A freely falling body takes 4s to reach the ground. One second after release, the percentage of its initial potential energy, that is still retained is

To solve the problem step by step, we will first calculate the initial potential energy of the body when it is released and then determine how much potential energy remains after one second of free fall. ### Step 1: Calculate the total distance fallen in 4 seconds The formula for the distance \( s \) fallen under gravity is given by: \[ s = \frac{1}{2} g t^2 \] where \( g \) is the acceleration due to gravity (approximately \( 10 \, \text{m/s}^2 \)) and \( t \) is the time in seconds.

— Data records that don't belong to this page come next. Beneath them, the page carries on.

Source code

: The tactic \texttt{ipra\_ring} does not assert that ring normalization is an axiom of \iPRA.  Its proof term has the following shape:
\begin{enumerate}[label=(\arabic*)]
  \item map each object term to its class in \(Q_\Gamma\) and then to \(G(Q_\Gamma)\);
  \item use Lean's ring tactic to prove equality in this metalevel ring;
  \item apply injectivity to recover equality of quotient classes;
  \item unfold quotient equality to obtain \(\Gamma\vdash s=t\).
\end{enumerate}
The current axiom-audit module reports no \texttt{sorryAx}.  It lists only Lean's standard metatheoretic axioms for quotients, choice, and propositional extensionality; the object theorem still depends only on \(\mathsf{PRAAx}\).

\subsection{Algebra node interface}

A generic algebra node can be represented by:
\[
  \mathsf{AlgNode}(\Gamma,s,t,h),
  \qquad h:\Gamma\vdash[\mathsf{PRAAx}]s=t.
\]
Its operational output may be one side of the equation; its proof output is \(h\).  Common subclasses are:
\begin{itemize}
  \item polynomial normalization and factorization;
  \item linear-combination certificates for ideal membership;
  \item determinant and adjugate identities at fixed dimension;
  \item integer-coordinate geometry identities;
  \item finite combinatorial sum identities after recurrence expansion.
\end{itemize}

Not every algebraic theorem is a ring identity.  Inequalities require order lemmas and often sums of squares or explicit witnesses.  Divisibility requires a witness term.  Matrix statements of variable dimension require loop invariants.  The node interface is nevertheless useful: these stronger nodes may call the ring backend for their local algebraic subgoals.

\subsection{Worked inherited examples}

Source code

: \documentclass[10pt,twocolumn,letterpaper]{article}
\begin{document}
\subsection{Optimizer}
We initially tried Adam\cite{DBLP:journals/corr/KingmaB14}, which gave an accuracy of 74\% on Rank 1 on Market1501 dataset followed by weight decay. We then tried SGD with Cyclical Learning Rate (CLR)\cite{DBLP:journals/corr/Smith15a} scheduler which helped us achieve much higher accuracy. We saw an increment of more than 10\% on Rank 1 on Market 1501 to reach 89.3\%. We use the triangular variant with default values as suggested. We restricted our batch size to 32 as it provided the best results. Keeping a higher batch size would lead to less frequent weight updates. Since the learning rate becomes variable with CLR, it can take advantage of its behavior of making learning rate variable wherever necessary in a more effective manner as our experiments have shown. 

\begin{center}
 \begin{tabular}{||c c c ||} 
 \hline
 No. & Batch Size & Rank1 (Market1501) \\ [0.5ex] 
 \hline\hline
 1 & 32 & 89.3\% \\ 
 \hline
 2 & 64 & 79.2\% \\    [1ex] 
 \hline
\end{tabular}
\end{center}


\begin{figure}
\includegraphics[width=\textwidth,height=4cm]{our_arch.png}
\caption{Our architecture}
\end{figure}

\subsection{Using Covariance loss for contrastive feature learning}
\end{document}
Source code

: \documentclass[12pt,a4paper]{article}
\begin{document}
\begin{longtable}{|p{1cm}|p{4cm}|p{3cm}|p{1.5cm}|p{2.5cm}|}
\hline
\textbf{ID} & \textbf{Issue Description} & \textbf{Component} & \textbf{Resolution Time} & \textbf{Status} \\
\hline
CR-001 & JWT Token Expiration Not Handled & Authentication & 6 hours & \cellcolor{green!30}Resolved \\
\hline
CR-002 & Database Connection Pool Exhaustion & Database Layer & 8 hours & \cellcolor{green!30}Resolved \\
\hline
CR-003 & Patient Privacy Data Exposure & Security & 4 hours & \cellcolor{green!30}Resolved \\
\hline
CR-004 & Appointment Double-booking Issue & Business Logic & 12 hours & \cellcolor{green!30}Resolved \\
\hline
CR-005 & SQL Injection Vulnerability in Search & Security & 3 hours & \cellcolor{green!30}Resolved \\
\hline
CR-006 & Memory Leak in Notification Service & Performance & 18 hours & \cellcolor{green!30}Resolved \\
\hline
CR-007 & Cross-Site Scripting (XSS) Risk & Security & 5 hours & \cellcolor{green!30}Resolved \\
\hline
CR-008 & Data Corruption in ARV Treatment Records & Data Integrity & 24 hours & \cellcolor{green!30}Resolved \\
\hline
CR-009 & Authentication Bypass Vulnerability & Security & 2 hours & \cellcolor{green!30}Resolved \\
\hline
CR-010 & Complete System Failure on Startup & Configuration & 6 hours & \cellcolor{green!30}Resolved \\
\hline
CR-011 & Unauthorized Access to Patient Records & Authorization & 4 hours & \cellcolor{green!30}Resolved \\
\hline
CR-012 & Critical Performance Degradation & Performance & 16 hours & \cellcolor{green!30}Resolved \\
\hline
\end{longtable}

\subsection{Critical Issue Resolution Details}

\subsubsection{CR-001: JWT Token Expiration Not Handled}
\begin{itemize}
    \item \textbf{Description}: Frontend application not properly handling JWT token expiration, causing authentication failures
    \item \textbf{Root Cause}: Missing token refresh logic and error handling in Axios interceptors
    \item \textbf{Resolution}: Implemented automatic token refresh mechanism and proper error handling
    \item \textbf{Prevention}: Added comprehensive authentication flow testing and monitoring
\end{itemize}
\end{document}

For a freely falling body that takes 4 seconds to reach the ground: \[ s_1 = \frac{1}{2} \times 10 \times (4^2) = \frac{1}{2} \times 10 \times 16 = 80 \, \text{meters} \] ### Step 2: Calculate the distance fallen after 1 second Now, we calculate the distance fallen after 1 second: \[ s_2 = \frac{1}{2} \times 10 \times (1^2) = \frac{1}{2} \times 10 \times 1 = 5 \, \text{meters} \] ### Step 3: Calculate the initial potential energy The initial potential energy \( U_1 \) when the body is at height \( s_1 \) is given by: \[ U_1 = m \cdot g \cdot s_1 = m \cdot 10 \cdot 80 = 800m \, \text{Joules} \] ### Step 4: Calculate the potential energy after 1 second The potential energy \( U_2 \) after falling for 1 second to height \( s_2 \) is: \[ U_2 = m \cdot g \cdot s_2 = m \cdot 10 \cdot 75 = 750m \, \text{Joules} \] (Note: The height after 1 second is \( 80 - 5 = 75 \) meters.) ### Step 5: Calculate the percentage of potential energy retained To find the percentage of initial potential energy that is still retained after 1 second, we use the formula: \[ \text{Percentage retained} = \frac{U_2}{U_1} \times 100 \] Substituting the values we calculated: \[ \text{Percentage retained} = \frac{750m}{800m} \times 100 = \frac{750}{800} \times 100 = 93.75\% \] ### Final Answer The percentage of the initial potential energy that is still retained after 1 second is approximately **93.75%**. ---